THE BLOG

Facing Up to Demographic Destiny

03/24/2015 11:52 am ET | Updated May 24, 2015

I crossed a major life threshold on Tuesday, Feb. 3, 2015. After buying a few groceries at my neighborhood supermarket, I looked at the receipt and noticed that some items had been marked down in price.

"What happened here?" I asked the clerk.

"That's your senior discount," she replied. "The first Tuesday of every month is Senior Discount Day. I just figured--." She hesitated.

"Yes, that's fine," I said quickly. I wasn't about to turn down a 10-percent discount. But the fact that she "figured" I was eligible just by looking at me was, well, unexpected.

Full disclosure now: The senior discount at this particular market is for people aged 55 and up. So I'd like to think the clerk was figuring that I might be, oh, around 56. In fact, I'm beyond 60, but for several decades I've been passing for much younger and secretly hoped the illusion might continue indefinitely. It was a beautiful dream while it lasted.

My perceptions about the physical appearance of aging were shaped primarily by popular television shows that aired during my childhood in the early 1960s. By carefully examining the TV landscape, I could see that adult life was divided into three distinct stages. The first comprised cool, action-oriented males like George Maharis on Route 66, Efrem Zimbalist Jr. on 77 Sunset Strip and Steve McQueen on Wanted: Dead or Alive.

I figured those guys to be in their late 20s to mid 30s, but the exact age didn't matter. They looked decisive and dynamic, always ready to hit the road, have an adventure, or solve a mystery. And they could definitely handle themselves in a fistfight.

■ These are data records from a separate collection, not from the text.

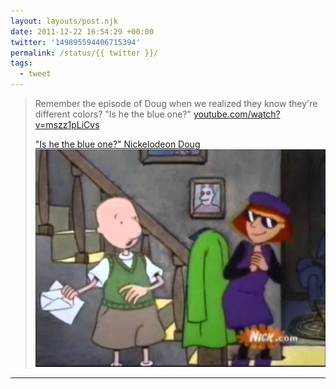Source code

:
 ```yaml
---
layout: layouts/post.njk
date: 2011-12-22 16:54:29 +00:00
twitter: '149895594406715394'
permalink: /status/{{ twitter }}/
tags: 
  - tweet
---
```


> Remember the episode of Doug when we realized they know they're different colors? "Is he the blue one?" [youtube.com/watch?v=mszz1pLiCvs](https://www.youtube.com/watch?v=mszz1pLiCvs)
> 
> [<span>"Is he the blue one?" Nickelodeon Doug</span> ![Doug and his sister Judy](/img/_youtube/149895594406715394.jpg)](https://www.youtube.com/watch?v=mszz1pLiCvs)

---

What followed the action-adventure stage was a more settled lifestyle, with fatherhood being a major factor. For my generation, the prime-time dads were Hugh Beaumont on Leave It to Beaver and Robert Young on Father Knows Best. They projected an image of calm wisdom and practicality. If a fight erupted, they'd be the ones to try to separate the hotheads. Ward Cleaver and Jim Anderson looked like the dads who showed up at my elementary school on Parents' Night. Age-wise, I would have described them as "around 50" -- mature but still active, energetic players in the game of life.

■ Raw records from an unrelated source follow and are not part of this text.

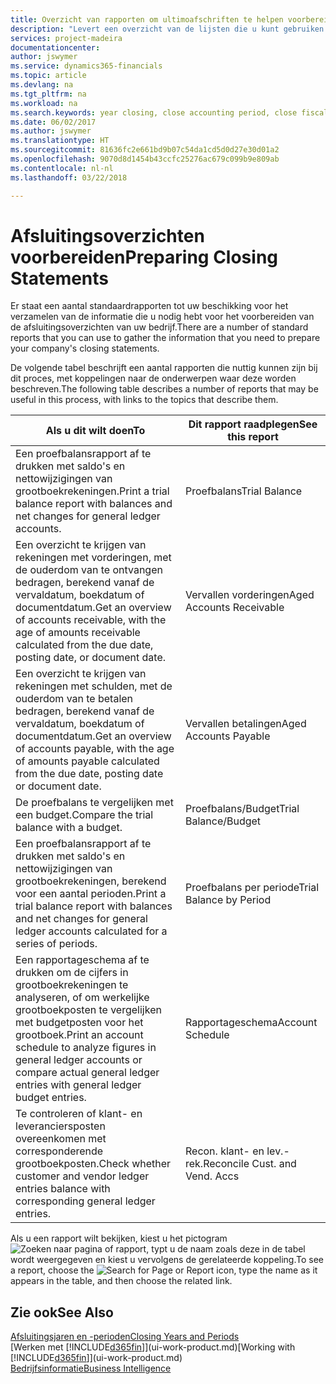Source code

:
 ```yaml
---
title: Overzicht van rapporten om ultimoafschriften te helpen voorbereiden | Microsoft Docs
description: "Levert een overzicht van de lijsten die u kunt gebruiken om gegevens te verzamelen om de ultimoafschriften van uw bedrijf voor te bereiden wanneer het financiële jaar wordt gesloten."
services: project-madeira
documentationcenter: 
author: jswymer
ms.service: dynamics365-financials
ms.topic: article
ms.devlang: na
ms.tgt_pltfrm: na
ms.workload: na
ms.search.keywords: year closing, close accounting period, close fiscal year, aging, creditor payments, vendor payments, assets, liabilities, equity, analysis, reporting, financial report, business intelligence, BI, Power Bi, KPI
ms.date: 06/02/2017
ms.author: jswymer
ms.translationtype: HT
ms.sourcegitcommit: 81636fc2e661bd9b07c54da1cd5d0d27e30d01a2
ms.openlocfilehash: 9070d8d1454b43ccfc25276ac679c099b9e809ab
ms.contentlocale: nl-nl
ms.lasthandoff: 03/22/2018

---
```

# <a name="preparing-closing-statements"></a><span data-ttu-id="b3670-103">Afsluitingsoverzichten voorbereiden</span><span class="sxs-lookup"><span data-stu-id="b3670-103">Preparing Closing Statements</span></span>
<span data-ttu-id="b3670-104">Er staat een aantal standaardrapporten tot uw beschikking voor het verzamelen van de informatie die u nodig hebt voor het voorbereiden van de afsluitingsoverzichten van uw bedrijf.</span><span class="sxs-lookup"><span data-stu-id="b3670-104">There are a number of standard reports that you can use to gather the information that you need to prepare your company's closing statements.</span></span>

<span data-ttu-id="b3670-105">De volgende tabel beschrijft een aantal rapporten die nuttig kunnen zijn bij dit proces, met koppelingen naar de onderwerpen waar deze worden beschreven.</span><span class="sxs-lookup"><span data-stu-id="b3670-105">The following table describes a number of reports that may be useful in this process, with links to the topics that describe them.</span></span>

| <span data-ttu-id="b3670-106">Als u dit wilt doen</span><span class="sxs-lookup"><span data-stu-id="b3670-106">To</span></span> | <span data-ttu-id="b3670-107">Dit rapport raadplegen</span><span class="sxs-lookup"><span data-stu-id="b3670-107">See this report</span></span> |
| --- | --- |
| <span data-ttu-id="b3670-108">Een proefbalansrapport af te drukken met saldo's en nettowijzigingen van grootboekrekeningen.</span><span class="sxs-lookup"><span data-stu-id="b3670-108">Print a trial balance report with balances and net changes for general ledger accounts.</span></span> |<span data-ttu-id="b3670-109">Proefbalans</span><span class="sxs-lookup"><span data-stu-id="b3670-109">Trial Balance</span></span> |
| <span data-ttu-id="b3670-110">Een overzicht te krijgen van rekeningen met vorderingen, met de ouderdom van te ontvangen bedragen, berekend vanaf de vervaldatum, boekdatum of documentdatum.</span><span class="sxs-lookup"><span data-stu-id="b3670-110">Get an overview of accounts receivable, with the age of amounts receivable calculated from the due date, posting date, or document date.</span></span> |<span data-ttu-id="b3670-111">Vervallen vorderingen</span><span class="sxs-lookup"><span data-stu-id="b3670-111">Aged Accounts Receivable</span></span> |
| <span data-ttu-id="b3670-112">Een overzicht te krijgen van rekeningen met schulden, met de ouderdom van te betalen bedragen, berekend vanaf de vervaldatum, boekdatum of documentdatum.</span><span class="sxs-lookup"><span data-stu-id="b3670-112">Get an overview of accounts payable, with the age of amounts payable calculated from the due date, posting date or document date.</span></span> |<span data-ttu-id="b3670-113">Vervallen betalingen</span><span class="sxs-lookup"><span data-stu-id="b3670-113">Aged Accounts Payable</span></span> |
| <span data-ttu-id="b3670-114">De proefbalans te vergelijken met een budget.</span><span class="sxs-lookup"><span data-stu-id="b3670-114">Compare the trial balance with a budget.</span></span> |<span data-ttu-id="b3670-115">Proefbalans/Budget</span><span class="sxs-lookup"><span data-stu-id="b3670-115">Trial Balance/Budget</span></span> |
| <span data-ttu-id="b3670-116">Een proefbalansrapport af te drukken met saldo's en nettowijzigingen van grootboekrekeningen, berekend voor een aantal perioden.</span><span class="sxs-lookup"><span data-stu-id="b3670-116">Print a trial balance report with balances and net changes for general ledger accounts calculated for a series of periods.</span></span> |<span data-ttu-id="b3670-117">Proefbalans per periode</span><span class="sxs-lookup"><span data-stu-id="b3670-117">Trial Balance by Period</span></span> |
| <span data-ttu-id="b3670-118">Een rapportageschema af te drukken om de cijfers in grootboekrekeningen te analyseren, of om werkelijke grootboekposten te vergelijken met budgetposten voor het grootboek.</span><span class="sxs-lookup"><span data-stu-id="b3670-118">Print an account schedule to analyze figures in general ledger accounts or compare actual general ledger entries with general ledger budget entries.</span></span> |<span data-ttu-id="b3670-119">Rapportageschema</span><span class="sxs-lookup"><span data-stu-id="b3670-119">Account Schedule</span></span> |
| <span data-ttu-id="b3670-120">Te controleren of klant- en leveranciersposten overeenkomen met corresponderende grootboekposten.</span><span class="sxs-lookup"><span data-stu-id="b3670-120">Check whether customer and vendor ledger entries balance with corresponding general ledger entries.</span></span> |<span data-ttu-id="b3670-121">Recon. klant- en lev.-rek.</span><span class="sxs-lookup"><span data-stu-id="b3670-121">Reconcile Cust. and Vend. Accs</span></span> |

<span data-ttu-id="b3670-122">Als u een rapport wilt bekijken, kiest u het pictogram ![Zoeken naar pagina of rapport](media/ui-search/search_small.png "pictogram Zoeken naar pagina of rapport"), typt u de naam zoals deze in de tabel wordt weergegeven en kiest u vervolgens de gerelateerde koppeling.</span><span class="sxs-lookup"><span data-stu-id="b3670-122">To see a report, choose the ![Search for Page or Report](media/ui-search/search_small.png "Search for Page or Report icon") icon, type the name as it appears in the table, and then choose the related link.</span></span>

## <a name="see-also"></a><span data-ttu-id="b3670-123">Zie ook</span><span class="sxs-lookup"><span data-stu-id="b3670-123">See Also</span></span>
[<span data-ttu-id="b3670-124">Afsluitingsjaren en -perioden</span><span class="sxs-lookup"><span data-stu-id="b3670-124">Closing Years and Periods</span></span>](year-close-years-periods.md)  
<span data-ttu-id="b3670-125">[Werken met [!INCLUDE[d365fin](includes/d365fin_md.md)]](ui-work-product.md)</span><span class="sxs-lookup"><span data-stu-id="b3670-125">[Working with [!INCLUDE[d365fin](includes/d365fin_md.md)]](ui-work-product.md)</span></span>  
[<span data-ttu-id="b3670-126">Bedrijfsinformatie</span><span class="sxs-lookup"><span data-stu-id="b3670-126">Business Intelligence</span></span>](bi.md)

The third stage of adulthood was, to be honest, significantly alarming to my youthful sensibilities. That uppermost demographic was populated on the small screen by aging stalwarts like Walter Brennan on The Real McCoys and Sam Jaffe on Ben Casey. One look and you knew they'd been through a hundred deserts on a horse with no name. I think that's what caused my initial consternation when I received the unsolicited senior discount. My first thought was, "Oh, my God! Am I starting to look like Dr. Zorba?"

The clerk saw some telltale clue, but I'm not going to panic and plunge into a misbegotten campaign of cosmetic restoration. One of the headlines that often pops up on my preferred search engine proclaims "How Older Men Tighten Their Skin." I couldn't care less. My facial surface tension may be a bit loose these days, but it feels fine that way. I'm comfortable in my own epidermis, literally.

When I was growing up, I often heard parents admonish their kids for bad behavior by saying, "That's baby stuff. Act your age!" In fact, "act your age" is advice that never goes out of date. Now that I have officially crossed over into Senior Discount Land, I'm more than ready to take on this challenging new role. I've been rehearsing for it my whole life.